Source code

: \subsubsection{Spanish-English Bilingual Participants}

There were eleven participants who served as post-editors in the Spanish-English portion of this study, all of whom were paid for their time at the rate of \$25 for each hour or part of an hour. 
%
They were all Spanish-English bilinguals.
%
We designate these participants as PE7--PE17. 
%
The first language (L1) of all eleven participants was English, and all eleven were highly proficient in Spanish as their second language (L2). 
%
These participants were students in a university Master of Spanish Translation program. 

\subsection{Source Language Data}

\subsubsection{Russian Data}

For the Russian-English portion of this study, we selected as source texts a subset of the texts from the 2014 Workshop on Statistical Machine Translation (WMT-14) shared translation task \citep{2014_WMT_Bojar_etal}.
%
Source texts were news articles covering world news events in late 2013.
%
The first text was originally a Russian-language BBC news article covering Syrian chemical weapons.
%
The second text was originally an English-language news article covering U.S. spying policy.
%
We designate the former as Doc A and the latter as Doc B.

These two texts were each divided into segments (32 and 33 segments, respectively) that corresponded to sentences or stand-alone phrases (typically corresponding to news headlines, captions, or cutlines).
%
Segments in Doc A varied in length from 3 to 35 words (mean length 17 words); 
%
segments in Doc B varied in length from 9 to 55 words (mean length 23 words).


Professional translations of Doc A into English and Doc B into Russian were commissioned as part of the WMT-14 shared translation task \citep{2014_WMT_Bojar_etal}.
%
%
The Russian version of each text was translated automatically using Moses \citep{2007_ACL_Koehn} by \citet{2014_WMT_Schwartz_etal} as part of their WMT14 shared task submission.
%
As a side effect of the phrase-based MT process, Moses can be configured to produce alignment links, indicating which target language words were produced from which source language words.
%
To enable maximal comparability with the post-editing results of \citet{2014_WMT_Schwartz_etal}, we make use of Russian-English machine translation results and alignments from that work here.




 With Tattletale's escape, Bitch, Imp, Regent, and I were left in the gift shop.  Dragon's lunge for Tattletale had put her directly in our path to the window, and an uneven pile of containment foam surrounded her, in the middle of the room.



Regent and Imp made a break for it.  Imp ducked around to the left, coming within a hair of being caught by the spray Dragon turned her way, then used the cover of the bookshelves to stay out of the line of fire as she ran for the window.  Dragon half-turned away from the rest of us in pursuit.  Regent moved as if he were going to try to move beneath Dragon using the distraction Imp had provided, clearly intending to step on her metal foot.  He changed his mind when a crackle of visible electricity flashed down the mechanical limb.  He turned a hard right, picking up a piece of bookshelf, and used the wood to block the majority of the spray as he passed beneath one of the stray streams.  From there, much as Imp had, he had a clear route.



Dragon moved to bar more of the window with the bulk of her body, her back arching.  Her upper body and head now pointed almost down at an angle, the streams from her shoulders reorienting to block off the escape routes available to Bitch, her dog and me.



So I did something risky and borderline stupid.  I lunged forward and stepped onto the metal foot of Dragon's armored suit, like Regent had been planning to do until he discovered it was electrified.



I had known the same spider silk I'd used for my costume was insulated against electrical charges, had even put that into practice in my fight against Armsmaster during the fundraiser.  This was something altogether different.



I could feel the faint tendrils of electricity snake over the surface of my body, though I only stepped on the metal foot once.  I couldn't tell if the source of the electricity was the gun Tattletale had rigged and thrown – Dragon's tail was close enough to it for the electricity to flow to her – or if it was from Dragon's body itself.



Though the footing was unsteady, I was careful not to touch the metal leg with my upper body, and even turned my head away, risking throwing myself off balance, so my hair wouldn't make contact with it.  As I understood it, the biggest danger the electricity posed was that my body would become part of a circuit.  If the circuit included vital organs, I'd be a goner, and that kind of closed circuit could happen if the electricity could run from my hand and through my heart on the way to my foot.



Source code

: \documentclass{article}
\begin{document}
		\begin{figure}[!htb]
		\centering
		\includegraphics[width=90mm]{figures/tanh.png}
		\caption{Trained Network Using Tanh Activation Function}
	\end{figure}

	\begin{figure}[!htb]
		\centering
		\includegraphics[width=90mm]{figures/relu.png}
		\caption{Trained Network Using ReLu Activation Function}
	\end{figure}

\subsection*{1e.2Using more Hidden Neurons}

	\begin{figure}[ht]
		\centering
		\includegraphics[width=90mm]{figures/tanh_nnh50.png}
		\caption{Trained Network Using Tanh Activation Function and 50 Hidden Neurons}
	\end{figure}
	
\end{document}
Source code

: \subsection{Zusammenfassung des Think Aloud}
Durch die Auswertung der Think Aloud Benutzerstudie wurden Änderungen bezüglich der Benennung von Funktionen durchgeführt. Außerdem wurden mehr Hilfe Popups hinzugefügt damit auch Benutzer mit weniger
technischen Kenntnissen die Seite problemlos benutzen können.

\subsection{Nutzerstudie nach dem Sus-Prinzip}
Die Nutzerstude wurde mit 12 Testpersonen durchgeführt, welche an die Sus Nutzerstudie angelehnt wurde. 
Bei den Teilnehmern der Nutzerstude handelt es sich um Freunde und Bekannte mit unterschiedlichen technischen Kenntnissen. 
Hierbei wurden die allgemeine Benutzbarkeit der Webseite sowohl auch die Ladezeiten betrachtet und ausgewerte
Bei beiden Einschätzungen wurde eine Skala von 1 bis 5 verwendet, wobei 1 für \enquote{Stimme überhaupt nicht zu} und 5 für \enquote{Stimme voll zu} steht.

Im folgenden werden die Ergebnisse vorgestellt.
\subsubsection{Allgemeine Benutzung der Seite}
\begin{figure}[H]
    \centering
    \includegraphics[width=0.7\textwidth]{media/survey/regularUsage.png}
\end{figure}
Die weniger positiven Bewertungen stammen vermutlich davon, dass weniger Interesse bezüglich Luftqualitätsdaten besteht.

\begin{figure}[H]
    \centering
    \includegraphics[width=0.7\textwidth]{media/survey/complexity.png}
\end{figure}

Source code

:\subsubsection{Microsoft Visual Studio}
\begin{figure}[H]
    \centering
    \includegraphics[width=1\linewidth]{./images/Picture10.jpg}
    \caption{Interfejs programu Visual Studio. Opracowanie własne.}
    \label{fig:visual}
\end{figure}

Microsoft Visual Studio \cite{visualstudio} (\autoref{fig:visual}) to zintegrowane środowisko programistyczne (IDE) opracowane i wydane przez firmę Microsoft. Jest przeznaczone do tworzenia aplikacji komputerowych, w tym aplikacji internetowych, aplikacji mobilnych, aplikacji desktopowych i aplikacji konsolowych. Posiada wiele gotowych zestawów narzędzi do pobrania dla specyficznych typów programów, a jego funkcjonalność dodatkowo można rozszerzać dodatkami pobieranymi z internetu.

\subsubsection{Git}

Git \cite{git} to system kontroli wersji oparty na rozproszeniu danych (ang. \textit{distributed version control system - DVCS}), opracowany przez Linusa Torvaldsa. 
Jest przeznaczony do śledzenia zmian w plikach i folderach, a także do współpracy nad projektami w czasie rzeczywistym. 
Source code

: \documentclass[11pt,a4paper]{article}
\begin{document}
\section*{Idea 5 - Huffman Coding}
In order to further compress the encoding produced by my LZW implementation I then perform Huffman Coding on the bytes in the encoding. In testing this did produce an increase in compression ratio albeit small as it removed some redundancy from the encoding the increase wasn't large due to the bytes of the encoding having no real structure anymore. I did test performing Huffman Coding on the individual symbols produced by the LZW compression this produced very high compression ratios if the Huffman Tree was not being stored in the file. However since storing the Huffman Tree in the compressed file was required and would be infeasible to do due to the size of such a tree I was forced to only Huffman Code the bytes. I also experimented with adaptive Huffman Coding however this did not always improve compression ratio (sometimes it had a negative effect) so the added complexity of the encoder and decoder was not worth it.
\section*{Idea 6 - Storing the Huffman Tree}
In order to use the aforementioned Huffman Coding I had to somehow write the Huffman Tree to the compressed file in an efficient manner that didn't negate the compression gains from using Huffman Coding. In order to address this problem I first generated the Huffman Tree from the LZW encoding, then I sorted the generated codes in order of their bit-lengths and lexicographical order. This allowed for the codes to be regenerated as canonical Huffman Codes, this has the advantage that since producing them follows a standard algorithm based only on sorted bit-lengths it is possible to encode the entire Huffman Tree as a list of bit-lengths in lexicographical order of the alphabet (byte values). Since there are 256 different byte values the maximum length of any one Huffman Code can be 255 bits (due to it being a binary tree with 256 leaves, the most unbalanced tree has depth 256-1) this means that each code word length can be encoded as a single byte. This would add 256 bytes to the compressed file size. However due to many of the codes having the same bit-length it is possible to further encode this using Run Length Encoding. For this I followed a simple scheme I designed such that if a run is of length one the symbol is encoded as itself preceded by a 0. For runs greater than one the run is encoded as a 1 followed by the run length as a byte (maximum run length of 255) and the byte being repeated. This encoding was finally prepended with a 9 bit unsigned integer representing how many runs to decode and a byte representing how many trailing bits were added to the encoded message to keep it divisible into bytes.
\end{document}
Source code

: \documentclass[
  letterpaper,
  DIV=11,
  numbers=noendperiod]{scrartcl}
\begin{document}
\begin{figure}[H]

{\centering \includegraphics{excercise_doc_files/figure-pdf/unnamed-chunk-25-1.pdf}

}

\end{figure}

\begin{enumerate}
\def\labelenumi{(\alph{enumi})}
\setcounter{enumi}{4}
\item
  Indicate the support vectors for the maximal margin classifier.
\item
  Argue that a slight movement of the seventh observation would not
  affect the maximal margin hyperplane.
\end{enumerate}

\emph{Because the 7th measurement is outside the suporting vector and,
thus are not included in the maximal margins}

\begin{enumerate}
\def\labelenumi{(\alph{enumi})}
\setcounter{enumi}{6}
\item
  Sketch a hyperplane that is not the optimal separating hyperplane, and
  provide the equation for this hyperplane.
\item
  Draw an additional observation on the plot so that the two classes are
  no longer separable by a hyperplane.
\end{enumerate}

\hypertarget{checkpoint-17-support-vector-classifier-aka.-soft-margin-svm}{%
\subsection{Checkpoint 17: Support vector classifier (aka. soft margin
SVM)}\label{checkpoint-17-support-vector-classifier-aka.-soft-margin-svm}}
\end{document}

(WHAT TO WORK ON) What is the number of lines in the material above that include the string "figures"? Give only that number.

(EXERCISE OUTPUT) 3